Work request | Transcribe the records that follow, keeping every word as it stands.
□ □ □ □
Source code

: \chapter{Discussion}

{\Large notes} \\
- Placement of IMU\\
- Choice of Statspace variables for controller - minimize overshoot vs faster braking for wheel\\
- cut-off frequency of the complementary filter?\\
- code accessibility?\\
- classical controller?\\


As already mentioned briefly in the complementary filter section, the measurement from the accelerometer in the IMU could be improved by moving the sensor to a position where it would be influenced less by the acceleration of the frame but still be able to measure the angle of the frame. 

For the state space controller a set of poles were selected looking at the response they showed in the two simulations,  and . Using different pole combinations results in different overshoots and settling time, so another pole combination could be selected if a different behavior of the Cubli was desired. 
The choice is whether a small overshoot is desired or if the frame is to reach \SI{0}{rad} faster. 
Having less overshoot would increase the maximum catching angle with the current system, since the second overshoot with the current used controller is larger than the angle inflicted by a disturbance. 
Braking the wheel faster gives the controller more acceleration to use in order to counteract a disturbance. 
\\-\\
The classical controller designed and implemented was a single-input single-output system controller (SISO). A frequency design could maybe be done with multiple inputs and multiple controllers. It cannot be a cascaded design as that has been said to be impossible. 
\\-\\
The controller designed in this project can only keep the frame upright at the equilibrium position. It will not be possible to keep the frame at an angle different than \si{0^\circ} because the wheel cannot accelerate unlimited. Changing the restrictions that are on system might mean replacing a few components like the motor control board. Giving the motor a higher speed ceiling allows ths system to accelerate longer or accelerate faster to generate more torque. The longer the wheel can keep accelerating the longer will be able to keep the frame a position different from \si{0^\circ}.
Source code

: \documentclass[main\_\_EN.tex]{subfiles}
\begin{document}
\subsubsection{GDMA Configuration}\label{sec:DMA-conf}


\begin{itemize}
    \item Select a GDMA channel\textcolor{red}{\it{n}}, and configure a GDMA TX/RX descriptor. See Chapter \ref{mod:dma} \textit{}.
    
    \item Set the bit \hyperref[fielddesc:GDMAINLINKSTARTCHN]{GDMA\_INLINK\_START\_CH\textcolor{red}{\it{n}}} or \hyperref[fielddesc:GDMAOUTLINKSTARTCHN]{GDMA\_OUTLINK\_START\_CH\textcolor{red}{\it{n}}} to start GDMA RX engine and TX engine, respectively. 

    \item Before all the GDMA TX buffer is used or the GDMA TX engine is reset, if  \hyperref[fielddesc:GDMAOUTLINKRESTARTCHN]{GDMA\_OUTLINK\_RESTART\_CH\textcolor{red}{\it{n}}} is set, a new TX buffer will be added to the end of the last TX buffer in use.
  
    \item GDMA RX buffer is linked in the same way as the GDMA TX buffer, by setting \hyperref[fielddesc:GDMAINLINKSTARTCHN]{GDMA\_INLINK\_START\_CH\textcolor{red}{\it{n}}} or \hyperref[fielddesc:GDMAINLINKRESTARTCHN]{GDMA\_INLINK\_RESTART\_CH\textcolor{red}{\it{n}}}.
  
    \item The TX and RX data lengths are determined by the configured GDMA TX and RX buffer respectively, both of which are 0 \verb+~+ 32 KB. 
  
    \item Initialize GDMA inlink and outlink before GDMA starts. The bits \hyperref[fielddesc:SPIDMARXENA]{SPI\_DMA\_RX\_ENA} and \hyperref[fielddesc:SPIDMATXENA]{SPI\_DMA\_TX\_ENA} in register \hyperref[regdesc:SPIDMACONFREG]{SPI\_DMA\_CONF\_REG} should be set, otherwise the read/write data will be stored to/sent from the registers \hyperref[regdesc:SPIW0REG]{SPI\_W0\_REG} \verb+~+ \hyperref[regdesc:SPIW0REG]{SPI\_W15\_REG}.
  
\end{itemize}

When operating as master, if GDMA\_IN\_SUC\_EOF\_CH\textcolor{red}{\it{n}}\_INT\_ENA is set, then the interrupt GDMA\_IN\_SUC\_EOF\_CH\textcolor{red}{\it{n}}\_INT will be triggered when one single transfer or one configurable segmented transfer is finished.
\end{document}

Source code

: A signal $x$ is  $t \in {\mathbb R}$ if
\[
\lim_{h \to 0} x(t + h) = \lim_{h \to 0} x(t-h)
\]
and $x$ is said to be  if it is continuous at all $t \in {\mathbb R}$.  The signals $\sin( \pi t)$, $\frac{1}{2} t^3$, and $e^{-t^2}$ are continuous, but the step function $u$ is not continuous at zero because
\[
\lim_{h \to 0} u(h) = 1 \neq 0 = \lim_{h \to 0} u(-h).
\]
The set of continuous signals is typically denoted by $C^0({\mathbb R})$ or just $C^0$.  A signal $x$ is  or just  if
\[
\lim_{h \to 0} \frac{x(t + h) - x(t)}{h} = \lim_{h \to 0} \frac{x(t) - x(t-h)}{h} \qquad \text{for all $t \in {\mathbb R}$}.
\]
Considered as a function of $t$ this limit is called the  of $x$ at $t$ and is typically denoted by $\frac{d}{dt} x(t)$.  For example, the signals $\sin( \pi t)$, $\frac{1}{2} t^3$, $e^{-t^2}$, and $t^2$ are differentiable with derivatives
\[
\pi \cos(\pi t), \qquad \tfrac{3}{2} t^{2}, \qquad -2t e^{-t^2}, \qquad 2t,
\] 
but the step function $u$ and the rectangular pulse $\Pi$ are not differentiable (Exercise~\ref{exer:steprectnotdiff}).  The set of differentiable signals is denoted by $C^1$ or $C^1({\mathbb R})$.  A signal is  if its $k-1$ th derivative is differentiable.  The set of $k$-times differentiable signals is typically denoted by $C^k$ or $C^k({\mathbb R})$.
□ □ □ □
Task answer |
Source code

: \chapter{Discussion}

{\Large notes} \\
- Placement of IMU\\
- Choice of Statspace variables for controller - minimize overshoot vs faster braking for wheel\\
- cut-off frequency of the complementary filter?\\
- code accessibility?\\
- classical controller?\\


As already mentioned briefly in the complementary filter section, the measurement from the accelerometer in the IMU could be improved by moving the sensor to a position where it would be influenced less by the acceleration of the frame but still be able to measure the angle of the frame. 

For the state space controller a set of poles were selected looking at the response they showed in the two simulations,  and . Using different pole combinations results in different overshoots and settling time, so another pole combination could be selected if a different behavior of the Cubli was desired. 
The choice is whether a small overshoot is desired or if the frame is to reach \SI{0}{rad} faster. 
Having less overshoot would increase the maximum catching angle with the current system, since the second overshoot with the current used controller is larger than the angle inflicted by a disturbance. 
Braking the wheel faster gives the controller more acceleration to use in order to counteract a disturbance. 
\\-\\
The classical controller designed and implemented was a single-input single-output system controller (SISO). A frequency design could maybe be done with multiple inputs and multiple controllers. It cannot be a cascaded design as that has been said to be impossible. 
\\-\\
The controller designed in this project can only keep the frame upright at the equilibrium position. It will not be possible to keep the frame at an angle different than \si{0^\circ} because the wheel cannot accelerate unlimited. Changing the restrictions that are on system might mean replacing a few components like the motor control board. Giving the motor a higher speed ceiling allows ths system to accelerate longer or accelerate faster to generate more torque. The longer the wheel can keep accelerating the longer will be able to keep the frame a position different from \si{0^\circ}.
Source code

: \documentclass[main\_\_EN.tex]{subfiles}
\begin{document}
\subsubsection{GDMA Configuration}\label{sec:DMA-conf}


\begin{itemize}
    \item Select a GDMA channel\textcolor{red}{\it{n}}, and configure a GDMA TX/RX descriptor. See Chapter \ref{mod:dma} \textit{}.
    
    \item Set the bit \hyperref[fielddesc:GDMAINLINKSTARTCHN]{GDMA\_INLINK\_START\_CH\textcolor{red}{\it{n}}} or \hyperref[fielddesc:GDMAOUTLINKSTARTCHN]{GDMA\_OUTLINK\_START\_CH\textcolor{red}{\it{n}}} to start GDMA RX engine and TX engine, respectively. 

    \item Before all the GDMA TX buffer is used or the GDMA TX engine is reset, if  \hyperref[fielddesc:GDMAOUTLINKRESTARTCHN]{GDMA\_OUTLINK\_RESTART\_CH\textcolor{red}{\it{n}}} is set, a new TX buffer will be added to the end of the last TX buffer in use.
  
    \item GDMA RX buffer is linked in the same way as the GDMA TX buffer, by setting \hyperref[fielddesc:GDMAINLINKSTARTCHN]{GDMA\_INLINK\_START\_CH\textcolor{red}{\it{n}}} or \hyperref[fielddesc:GDMAINLINKRESTARTCHN]{GDMA\_INLINK\_RESTART\_CH\textcolor{red}{\it{n}}}.
  
    \item The TX and RX data lengths are determined by the configured GDMA TX and RX buffer respectively, both of which are 0 \verb+~+ 32 KB. 
  
    \item Initialize GDMA inlink and outlink before GDMA starts. The bits \hyperref[fielddesc:SPIDMARXENA]{SPI\_DMA\_RX\_ENA} and \hyperref[fielddesc:SPIDMATXENA]{SPI\_DMA\_TX\_ENA} in register \hyperref[regdesc:SPIDMACONFREG]{SPI\_DMA\_CONF\_REG} should be set, otherwise the read/write data will be stored to/sent from the registers \hyperref[regdesc:SPIW0REG]{SPI\_W0\_REG} \verb+~+ \hyperref[regdesc:SPIW0REG]{SPI\_W15\_REG}.
  
\end{itemize}

When operating as master, if GDMA\_IN\_SUC\_EOF\_CH\textcolor{red}{\it{n}}\_INT\_ENA is set, then the interrupt GDMA\_IN\_SUC\_EOF\_CH\textcolor{red}{\it{n}}\_INT will be triggered when one single transfer or one configurable segmented transfer is finished.
\end{document}

Source code

: A signal $x$ is  $t \in {\mathbb R}$ if
\[
\lim_{h \to 0} x(t + h) = \lim_{h \to 0} x(t-h)
\]
and $x$ is said to be  if it is continuous at all $t \in {\mathbb R}$.  The signals $\sin( \pi t)$, $\frac{1}{2} t^3$, and $e^{-t^2}$ are continuous, but the step function $u$ is not continuous at zero because
\[
\lim_{h \to 0} u(h) = 1 \neq 0 = \lim_{h \to 0} u(-h).
\]
The set of continuous signals is typically denoted by $C^0({\mathbb R})$ or just $C^0$.  A signal $x$ is  or just  if
\[
\lim_{h \to 0} \frac{x(t + h) - x(t)}{h} = \lim_{h \to 0} \frac{x(t) - x(t-h)}{h} \qquad \text{for all $t \in {\mathbb R}$}.
\]
Considered as a function of $t$ this limit is called the  of $x$ at $t$ and is typically denoted by $\frac{d}{dt} x(t)$.  For example, the signals $\sin( \pi t)$, $\frac{1}{2} t^3$, $e^{-t^2}$, and $t^2$ are differentiable with derivatives
\[
\pi \cos(\pi t), \qquad \tfrac{3}{2} t^{2}, \qquad -2t e^{-t^2}, \qquad 2t,
\] 
but the step function $u$ and the rectangular pulse $\Pi$ are not differentiable (Exercise~\ref{exer:steprectnotdiff}).  The set of differentiable signals is denoted by $C^1$ or $C^1({\mathbb R})$.  A signal is  if its $k-1$ th derivative is differentiable.  The set of $k$-times differentiable signals is typically denoted by $C^k$ or $C^k({\mathbb R})$.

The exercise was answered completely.